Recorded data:
-----
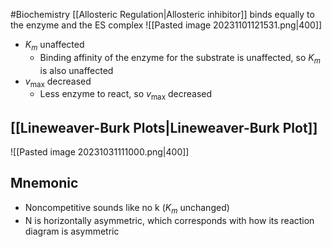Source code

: #Biochemistry 
[[Allosteric Regulation|Allosteric inhibitor]] binds equally to the enzyme and the ES complex
![[Pasted image 20231101121531.png|400]]
* $\displaystyle K_{m}$ unaffected
	* Binding affinity of the enzyme for the substrate is unaffected, so $\displaystyle K_{m}$ is also unaffected
* $\displaystyle v_{\text{max}}$ decreased
	* Less enzyme to react, so $\displaystyle v_{\text{max}}$ decreased
## [[Lineweaver-Burk Plots|Lineweaver-Burk Plot]]
![[Pasted image 20231031111000.png|400]]
## Mnemonic
* Noncompetitive sounds like no k ($\displaystyle K_{m}$ unchanged)
* N is horizontally asymmetric, which  corresponds with how its reaction diagram is asymmetric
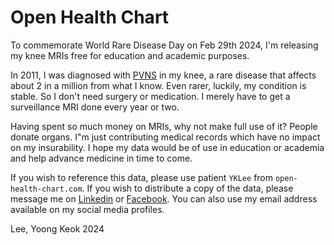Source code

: # Open Health Chart
To commemorate World Rare Disease Day on Feb 29th 2024, I'm releasing my knee MRIs free for education and academic purposes.

In 2011, I was diagnosed with [PVNS](https://en.wikipedia.org/wiki/Tenosynovial_giant_cell_tumor) in my knee, a rare disease that affects about 2 in a million from what I know.  Even rarer, luckily, my condition is stable.  So I don't need surgery or medication.  I merely have to get a surveillance MRI done every year or two.

Having spent so much money on MRIs, why not make full use of it?  People donate organs.  I"m just contributing medical records which have no impact on my insurability.  I hope my data would be of use in education or academia and help advance medicine in time to come.

If you wish to reference this data, please use patient `YKLee` from `open-health-chart.com`.  If you wish to distribute a copy of the data, please message me on [Linkedin](https://www.linkedin.com/in/yoong-keok-lee-b65bb91) or [Facebook](https://www.facebook.com/yoong.l.5).  You can also use my email address available on my social media profiles.

Lee, Yoong Keok
2024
-----
Among the entries above, the lines between the ones containing "Open Health Chart" and "To commemorate World", inclusive, are to be transcribed exactly. No other line is to be given.

**EXPECTED ANSWER**:
: # Open Health Chart
To commemorate World Rare Disease Day on Feb 29th 2024, I'm releasing my knee MRIs free for education and academic purposes.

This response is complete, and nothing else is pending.